New Castle News

March 7, 2014

Gary Church: Boy, I’d like to give my two cents to the lady in charge of the change tray

Gary Church
New Castle News

NEW CASTLE — I'm cheap, but not real cheap.

I was paying for something that came to $2.32.

Sitting on the counter was one of those loose change trays, where you can drop some change in or take some out.

I gave the clerk $3, and took two cents out of the tray.

Upon closer observation, I noticed a quarter and a nickel that someone had left in the tray.

Since I don't like change, I figured I'd take the 30 cents out of the tray to add to my 2 cents.

The clerk reprimanded me and said that I had taken enough out of the tray, so I had to put the 30 cents back.

It sort of brought back memories of Mom telling me I took too many cookies, and I needed to put some back.

I did as she said, and left the building.

It just kept eating at me why this lady thought she was in charge of how much you took out of the change tray.

Isn't it a voluntary thing?

What if I had taken the quarter out first? Would I still be eligible to take out the additional 7 cents, or was that a no-no.

It's not the 32 cents I'm bickering about. It's the lady who thought she was god of the change cup.

I would have liked to have stuck around to see who she deemed eligible to use it.

I don't want you to think that I never donate to a change cup. I do that at least twice a week.

My milk comes to $3.99, and I always leave the penny in the tray.

Well maybe that doesn't count. My wife pays for the milk, so technically it's her penny.
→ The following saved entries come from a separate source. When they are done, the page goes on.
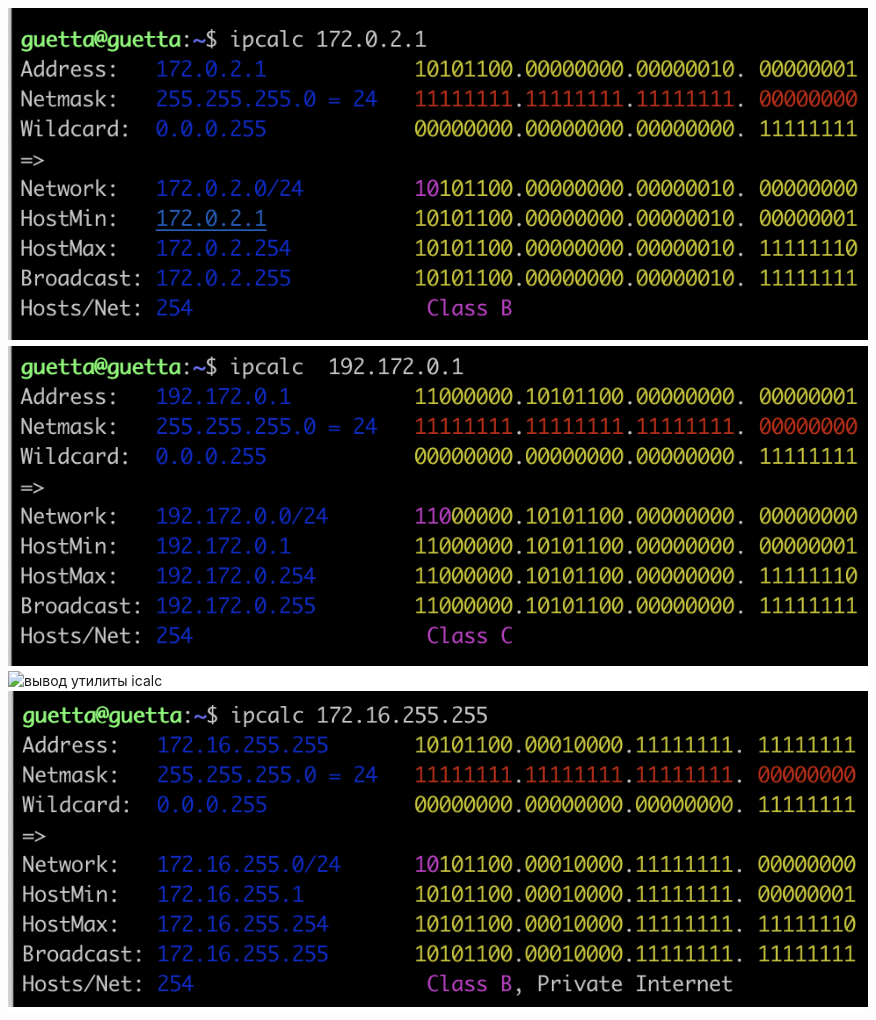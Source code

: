 ![вывод утилиты icalc](png/part1(14).png) 
![вывод утилиты icalc](png/part1(15).png) 
![вывод утилиты icalc](png/part1(16).png) 
![вывод утилиты icalc](png/part1(17).png) 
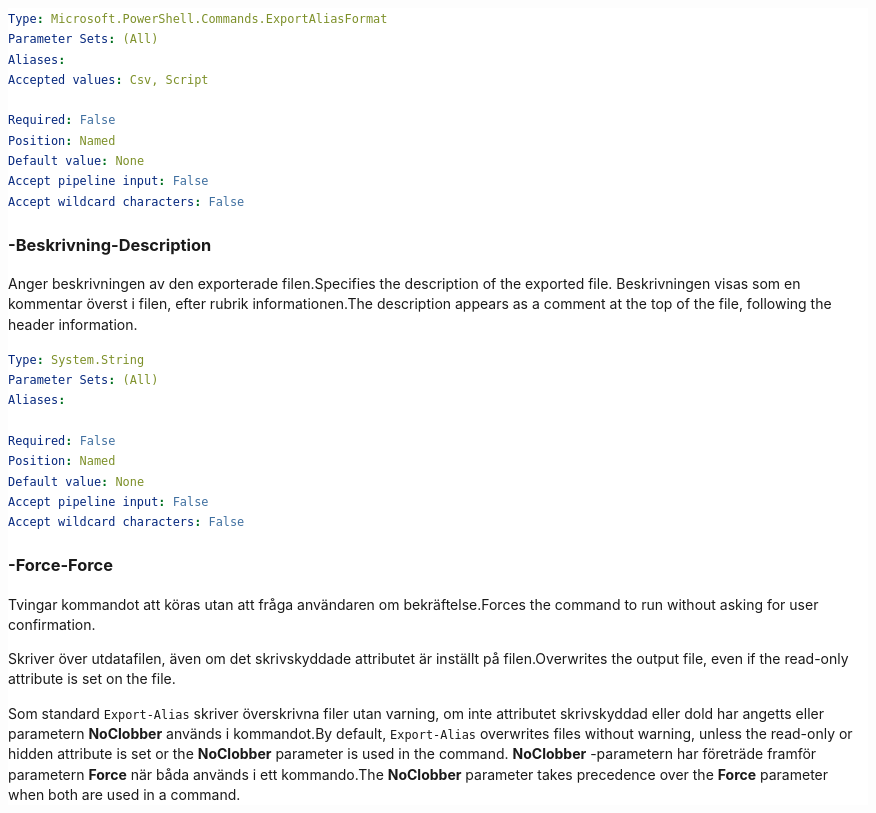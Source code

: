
 ```yaml
Type: Microsoft.PowerShell.Commands.ExportAliasFormat
Parameter Sets: (All)
Aliases:
Accepted values: Csv, Script

Required: False
Position: Named
Default value: None
Accept pipeline input: False
Accept wildcard characters: False
```

### <span data-ttu-id="d7c4e-146">-Beskrivning</span><span class="sxs-lookup"><span data-stu-id="d7c4e-146">-Description</span></span>

<span data-ttu-id="d7c4e-147">Anger beskrivningen av den exporterade filen.</span><span class="sxs-lookup"><span data-stu-id="d7c4e-147">Specifies the description of the exported file.</span></span>
<span data-ttu-id="d7c4e-148">Beskrivningen visas som en kommentar överst i filen, efter rubrik informationen.</span><span class="sxs-lookup"><span data-stu-id="d7c4e-148">The description appears as a comment at the top of the file, following the header information.</span></span>

```yaml
Type: System.String
Parameter Sets: (All)
Aliases:

Required: False
Position: Named
Default value: None
Accept pipeline input: False
Accept wildcard characters: False
```

### <span data-ttu-id="d7c4e-149">-Force</span><span class="sxs-lookup"><span data-stu-id="d7c4e-149">-Force</span></span>

<span data-ttu-id="d7c4e-150">Tvingar kommandot att köras utan att fråga användaren om bekräftelse.</span><span class="sxs-lookup"><span data-stu-id="d7c4e-150">Forces the command to run without asking for user confirmation.</span></span>

<span data-ttu-id="d7c4e-151">Skriver över utdatafilen, även om det skrivskyddade attributet är inställt på filen.</span><span class="sxs-lookup"><span data-stu-id="d7c4e-151">Overwrites the output file, even if the read-only attribute is set on the file.</span></span>

<span data-ttu-id="d7c4e-152">Som standard `Export-Alias` skriver överskrivna filer utan varning, om inte attributet skrivskyddad eller dold har angetts eller parametern **NoClobber** används i kommandot.</span><span class="sxs-lookup"><span data-stu-id="d7c4e-152">By default, `Export-Alias` overwrites files without warning, unless the read-only or hidden attribute is set or the **NoClobber** parameter is used in the command.</span></span>
<span data-ttu-id="d7c4e-153">**NoClobber** -parametern har företräde framför parametern **Force** när båda används i ett kommando.</span><span class="sxs-lookup"><span data-stu-id="d7c4e-153">The **NoClobber** parameter takes precedence over the **Force** parameter when both are used in a command.</span></span>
Since she has never asked for the change, she is probably not aware of where the penny went.

Whoever needs that penny is more than welcome to it.

I bet the person that left the quarter thought the same thing.

I suppose I should give the clerk the benefit of a doubt.

It's possible the donor said, "This quarter is for anyone to use except Gary Church."

Another scenario: I reminded her of a gorilla that attacked her while she was on a safari.

But if we go into a sudden recession, it's because the dollar bill that I was going to use to stimulate the economy turned into 70 cents change — that ended up in my piggy bank.